Role: Cloud & DevOps Engineer
Stack: AWS ECS Fargate · API Gateway (REST) · Terraform · GitHub Actions · ECR · VPC Link · Internal NLB

What Was Built

A fully automated CI/CD system that deploys a containerized FastAPI service across two isolated AWS accounts — with zero manual steps, immutable image promotion from dev to prod, a private API surface, and built-in rate limiting. The system went from entirely manual deployments and a publicly exposed load balancer to a hardened, auditable delivery pipeline in a single sprint.

The Problem

The deployment process was entirely manual: a developer would build a Docker image locally, push it to a container registry, and update the task definition by hand. There was no CI/CD pipeline, no environment parity between dev and production, and no isolation between AWS accounts. A bad push could take down the live API with no rollback path.

The API was also publicly accessible via a load balancer, had no authentication or rate limiting, and the application had its environment baked into source code — meaning the exact same container image could never safely run in dev without code changes.

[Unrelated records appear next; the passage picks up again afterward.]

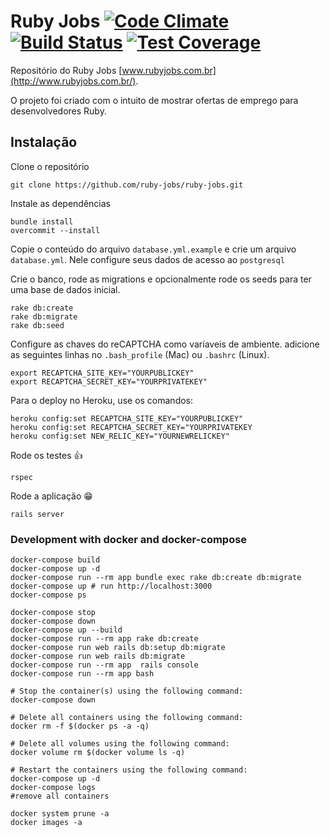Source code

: # Ruby Jobs [![Code Climate](https://codeclimate.com/github/ruby-jobs/ruby-jobs/badges/gpa.svg)](https://codeclimate.com/github/ruby-jobs/ruby-jobs) [![Build Status](https://travis-ci.org/ruby-jobs/ruby-jobs.svg?branch=master)](https://travis-ci.org/ruby-jobs/ruby-jobs) [![Test Coverage](https://codeclimate.com/github/ruby-jobs/ruby-jobs/badges/coverage.svg)](https://codeclimate.com/github/ruby-jobs/ruby-jobs)

Repositório do Ruby Jobs [www.rubyjobs.com.br](http://www.rubyjobs.com.br/).

O projeto foi criado com o intuito de mostrar ofertas de emprego para desenvolvedores Ruby.

## Instalação

Clone o repositório

```
git clone https://github.com/ruby-jobs/ruby-jobs.git
```

Instale as dependências

```
bundle install
overcommit --install
```

Copie o conteúdo do arquivo `database.yml.example` e crie um arquivo `database.yml`. Nele configure seus dados de acesso ao `postgresql`

Crie o banco, rode as migrations e opcionalmente rode os seeds para ter uma base de dados inicial.

```
rake db:create
rake db:migrate
rake db:seed
```

Configure as chaves do reCAPTCHA como varíaveis de ambiente. adicione as seguintes linhas no `.bash_profile` (Mac) ou `.bashrc` (Linux).
  
    export RECAPTCHA_SITE_KEY="YOURPUBLICKEY"
    export RECAPTCHA_SECRET_KEY="YOURPRIVATEKEY"


Para o deploy no Heroku, use os comandos:


    heroku config:set RECAPTCHA_SITE_KEY="YOURPUBLICKEY"
    heroku config:set RECAPTCHA_SECRET_KEY="YOURPRIVATEKEY
    heroku config:set NEW_RELIC_KEY="YOURNEWRELICKEY"


Rode os testes :+1:

```
rspec
```

Rode a aplicação :grin:

```
rails server
```

### Development with docker and docker-compose

```shell script
docker-compose build
docker-compose up -d
docker-compose run --rm app bundle exec rake db:create db:migrate
docker-compose up # run http://localhost:3000
docker-compose ps

docker-compose stop
docker-compose down
docker-compose up --build
docker-compose run --rm app rake db:create
docker-compose run web rails db:setup db:migrate 
docker-compose run web rails db:migrate 
docker-compose run --rm app  rails console
docker-compose run --rm app bash

# Stop the container(s) using the following command:
docker-compose down

# Delete all containers using the following command:
docker rm -f $(docker ps -a -q)

# Delete all volumes using the following command:
docker volume rm $(docker volume ls -q)

# Restart the containers using the following command:
docker-compose up -d
docker-compose logs
#remove all containers

docker system prune -a
docker images -a
```
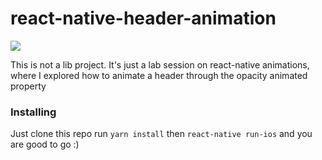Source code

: # react-native-header-animation

![](header-animation.gif)



This is not a lib project. It's just a lab session on react-native animations, where I explored how to animate a header through the opacity animated property

### Installing

Just clone this repo run ```yarn install``` then ```react-native run-ios``` and you are good to go :)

The ask: Build a production-grade CI/CD system that could safely deploy from a single commit to two isolated AWS accounts, with zero manual steps.

Architecture

Image

Two Isolated AWS Accounts

Dev and prod run in completely separate AWS accounts. Each has its own VPC, container registry, ECS cluster, and API Gateway deployment. They share no resources, so a broken dev deployment physically cannot affect production.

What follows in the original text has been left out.